*Problem requirements*
Omit the pictures. Print each entry below exactly.

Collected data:

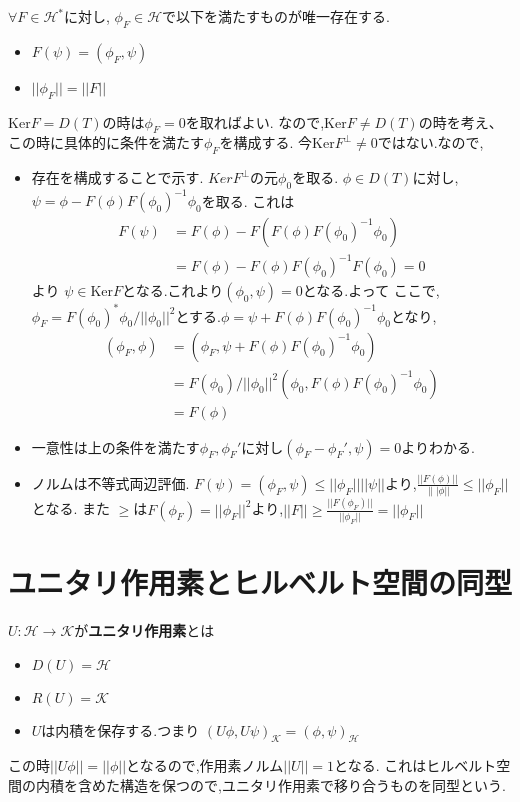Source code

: \documentclass[uplatex]{jsbook}
\begin{document}
\begin{thm}[リースの表現定理]
$\forall F \in \mathcal{H}^*$に対し, $\phi_F \in \mathcal{H}$で以下を満たすものが唯一存在する.
\begin{itemize}
  \item $F(\psi) = (\phi_F, \psi)$
  \item $||\phi_F|| = ||F||$
\end{itemize}
\end{thm}
$\mathrm{Ker}F = D(T)$の時は$\phi_F= 0$を取ればよい.
なので,$\mathrm{Ker}F \neq D(T)$の時を考え、この時に具体的に条件を満たす$\phi_F$を構成する.
今$\mathrm{Ker} F^{\perp} \neq {0}$ではない.なので,
\begin{itemize}
  \item 存在を構成することで示す. $KerF^{\perp}$の元$\phi_0$を取る. $\phi \in D(T)$に対し,$\psi = \phi - F(\phi)F(\phi_0)^{-1}\phi_0 $を取る.
  これは
  \begin{align*}
  F(\psi) & =  F(\phi) - F(F(\phi) F(\phi_0)^{-1}\phi_0)  \\
          & =  F(\phi) - F(\phi)F(\phi_0)^{-1}F(\phi_0)  = 0 
  \end{align*}
  より $\psi \in \mathrm{Ker}F$となる.これより$(\phi_0, \psi) =0$となる.よって
  ここで,$\phi_F = F(\phi_0)^* \phi_0 / || \phi_0||^2$とする.$\phi = \psi + F(\phi)F(\phi_0)^{-1} \phi_0$となり,
  \begin{align*}
  (\phi_F, \phi) & = (\phi_F, \psi + F(\phi)F(\phi_0)^{-1} \phi_0)  \\
                 & = F(\phi_0) / || \phi_0||^2 (\phi_0,  F(\phi)F(\phi_0)^{-1} \phi_0) \\
                 & =  F(\phi)
  \end{align*}
 \item 一意性は上の条件を満たす$\phi_F, \phi_F'$に対し$(\phi_F - \phi_F' , \psi) = 0$よりわかる.
 \item  ノルムは不等式両辺評価.
 $F(\psi) = (\phi_F, \psi) \le ||\phi_F|| ||\psi||$より,$\frac{||F(\phi)||}{\||\phi||} \le ||\phi_F||$となる.
 また
 $\ge$は$F(\phi_F) = ||\phi_F||^2$より,$||F|| \ge \frac{||F(\phi_F)||}{||\phi_F||} = ||\phi_F||$
\end{itemize}

\section{ユニタリ作用素とヒルベルト空間の同型}

\begin{screen}
\begin{dfn}
  $U: \mathcal{H} \to \mathcal{K}$が\textbf{ユニタリ作用素}とは
\begin{itemize}
  \item $D(U) = \mathcal{H}$
  \item $R(U) = \mathcal{K}$
  \item $U$は内積を保存する.つまり
  $(U\phi, U\psi)_{\mathcal{K}} = (\phi, \psi)_{\mathcal{H}}$
\end{itemize}
\end{dfn}
\end{screen}
この時$||U\phi|| = ||\phi||$となるので,作用素ノルム$||U|| = 1$となる.
これはヒルベルト空間の内積を含めた構造を保つので,ユニタリ作用素で移り合うものを同型という.
\end{document}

*Output of the task*
Source code

: \documentclass[uplatex]{jsbook}
\begin{document}
\begin{thm}[リースの表現定理]
$\forall F \in \mathcal{H}^*$に対し, $\phi_F \in \mathcal{H}$で以下を満たすものが唯一存在する.
\begin{itemize}
  \item $F(\psi) = (\phi_F, \psi)$
  \item $||\phi_F|| = ||F||$
\end{itemize}
\end{thm}
$\mathrm{Ker}F = D(T)$の時は$\phi_F= 0$を取ればよい.
なので,$\mathrm{Ker}F \neq D(T)$の時を考え、この時に具体的に条件を満たす$\phi_F$を構成する.
今$\mathrm{Ker} F^{\perp} \neq {0}$ではない.なので,
\begin{itemize}
  \item 存在を構成することで示す. $KerF^{\perp}$の元$\phi_0$を取る. $\phi \in D(T)$に対し,$\psi = \phi - F(\phi)F(\phi_0)^{-1}\phi_0 $を取る.
  これは
  \begin{align*}
  F(\psi) & =  F(\phi) - F(F(\phi) F(\phi_0)^{-1}\phi_0)  \\
          & =  F(\phi) - F(\phi)F(\phi_0)^{-1}F(\phi_0)  = 0 
  \end{align*}
  より $\psi \in \mathrm{Ker}F$となる.これより$(\phi_0, \psi) =0$となる.よって
  ここで,$\phi_F = F(\phi_0)^* \phi_0 / || \phi_0||^2$とする.$\phi = \psi + F(\phi)F(\phi_0)^{-1} \phi_0$となり,
  \begin{align*}
  (\phi_F, \phi) & = (\phi_F, \psi + F(\phi)F(\phi_0)^{-1} \phi_0)  \\
                 & = F(\phi_0) / || \phi_0||^2 (\phi_0,  F(\phi)F(\phi_0)^{-1} \phi_0) \\
                 & =  F(\phi)
  \end{align*}
 \item 一意性は上の条件を満たす$\phi_F, \phi_F'$に対し$(\phi_F - \phi_F' , \psi) = 0$よりわかる.
 \item  ノルムは不等式両辺評価.
 $F(\psi) = (\phi_F, \psi) \le ||\phi_F|| ||\psi||$より,$\frac{||F(\phi)||}{\||\phi||} \le ||\phi_F||$となる.
 また
 $\ge$は$F(\phi_F) = ||\phi_F||^2$より,$||F|| \ge \frac{||F(\phi_F)||}{||\phi_F||} = ||\phi_F||$
\end{itemize}

\section{ユニタリ作用素とヒルベルト空間の同型}

\begin{screen}
\begin{dfn}
  $U: \mathcal{H} \to \mathcal{K}$が\textbf{ユニタリ作用素}とは
\begin{itemize}
  \item $D(U) = \mathcal{H}$
  \item $R(U) = \mathcal{K}$
  \item $U$は内積を保存する.つまり
  $(U\phi, U\psi)_{\mathcal{K}} = (\phi, \psi)_{\mathcal{H}}$
\end{itemize}
\end{dfn}
\end{screen}
この時$||U\phi|| = ||\phi||$となるので,作用素ノルム$||U|| = 1$となる.
これはヒルベルト空間の内積を含めた構造を保つので,ユニタリ作用素で移り合うものを同型という.
\end{document}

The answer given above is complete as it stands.